Digital Innovation Hub

Augmented Enterprise Summit: An Overview

The Event

The Augmented Enterprise Summit (AES) provides an in-depth look into industries that are in the early stages of deploying extended reality (XR) at scale. Similar to other conferences, the venue was split between an exhibit hall and educational talks. While the exhibit hall represented companies working on the technical facets of XR, the educational sessions were focused on companies implementing XR in the workforce. This juxtaposition underscores the current fragmentation in the XR industry. With a small set of headset manufacturers and a plethora of potential use cases, a synergy between these two forces appears lacking. Headset manufacturers remain in the early stages of delivering a full feature suite on their products, and industry adopters have not unified on a standout use case that warrants co-development or optimization with a headset manufacturer.

Enterprise XR Use cases

The leading use cases highlighted at AES for XR are immersive training & collaboration and remote technical assistance. These implementations of XR are saving organizations money by removing physical limitations of interaction, collaboration, and troubleshooting.

Attendance

Early adopters of XR and attendees of AES primarily represent manufacturing and building information modeling (BIM) backgrounds, who find value in visualizing complex data in a 3D environment.

Healthcare

Healthcare representation was notably absent over the three-day conference was direct. While healthcare may not be ready to deploy XR at scale, inspiration can be drawn from the industries using XR today.
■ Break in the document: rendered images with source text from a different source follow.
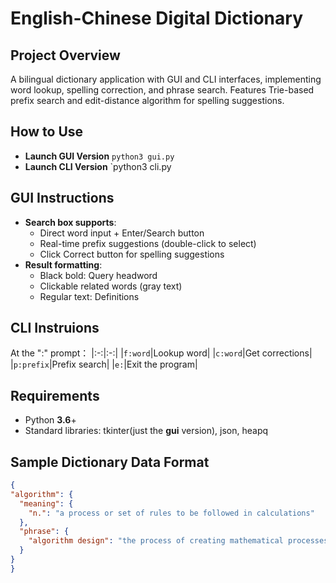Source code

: # English-Chinese Digital Dictionary

## Project Overview
A bilingual dictionary application with GUI and CLI interfaces, implementing word lookup, spelling correction, and phrase search. Features Trie-based prefix search and edit-distance algorithm for spelling suggestions.
## How to Use
- **Launch GUI Version**
  `python3 gui.py`
- **Launch CLI Version**
  `python3 cli.py
## GUI Instructions
- **Search box supports**:
  - Direct word input + Enter/Search button
  - Real-time prefix suggestions (double-click to select)
  - Click Correct button for spelling suggestions
- **Result formatting**:
  - Black bold: Query headword
  - Clickable related words (gray text)
  - Regular text: Definitions
## CLI Instruions
  At the ":" prompt：
  |:-:|:-:|
  |`f:word`|Lookup word|
  |`c:word`|Get corrections|
  |`p:prefix`|Prefix search|
  |`e:`|Exit the program|
## Requirements
  - Python **3.6**+
  - Standard libraries: tkinter(just the **gui** version), json, heapq
## Sample Dictionary Data Format
  ```json
{
  "algorithm": {
    "meaning": {
      "n.": "a process or set of rules to be followed in calculations"
    },
    "phrase": {
      "algorithm design": "the process of creating mathematical processes"
    }
  }
}
  ```
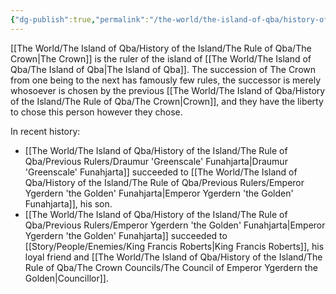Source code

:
 ```yaml
---
{"dg-publish":true,"permalink":"/the-world/the-island-of-qba/history-of-the-island/the-rule-of-qba/the-crown-traditions/succession-of-the-crown/"}
---
```



[[The World/The Island of Qba/History of the Island/The Rule of Qba/The Crown\|The Crown]] is the ruler of the island of [[The World/The Island of Qba/The Island of Qba\|The Island of Qba]]. The succession of The Crown from one being to the next has famously few rules, the successor is merely whosoever is chosen by the previous [[The World/The Island of Qba/History of the Island/The Rule of Qba/The Crown\|Crown]], and they have the liberty to chose this person however they chose. 

In recent history:
 - [[The World/The Island of Qba/History of the Island/The Rule of Qba/Previous Rulers/Draumur 'Greenscale' Funahjarta\|Draumur 'Greenscale' Funahjarta]] succeeded to [[The World/The Island of Qba/History of the Island/The Rule of Qba/Previous Rulers/Emperor Ygerdern 'the Golden' Funahjarta\|Emperor Ygerdern 'the Golden' Funahjarta]], his son.
 - [[The World/The Island of Qba/History of the Island/The Rule of Qba/Previous Rulers/Emperor Ygerdern 'the Golden' Funahjarta\|Emperor Ygerdern 'the Golden' Funahjarta]] succeeded to [[Story/People/Enemies/King Francis Roberts\|King Francis Roberts]], his loyal friend and [[The World/The Island of Qba/History of the Island/The Rule of Qba/The Crown Councils/The Council of Emperor Ygerdern the Golden\|Councillor]].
Training and data visualization have use cases for healthcare, but the cost savings may not be as easily actualized.
Training has the clearest potential for cost savings, enabling a reduction of material costs and geography-independent training sessions. However, the tactile feedback of training with real equipment remains the barrier to smooth adoption.
Data visualization, specifically for MRIs and surgery planning can upgrade a clinician’s ability to understand medical imaging, however, headset resolution and undefined cost savings remain two major barriers.

Concerns

Barriers to XR do not just exist in healthcare. On a broad scale, practitioners of XR spoke about several key concerns that permeate the XR headset industry. Primarily due to the emerging nature of XR, headset durability and repairability are two major factors to consider when managing a fleet of headsets. Furthermore, the user experience and onboarding process remain disparate and overly complex for some users.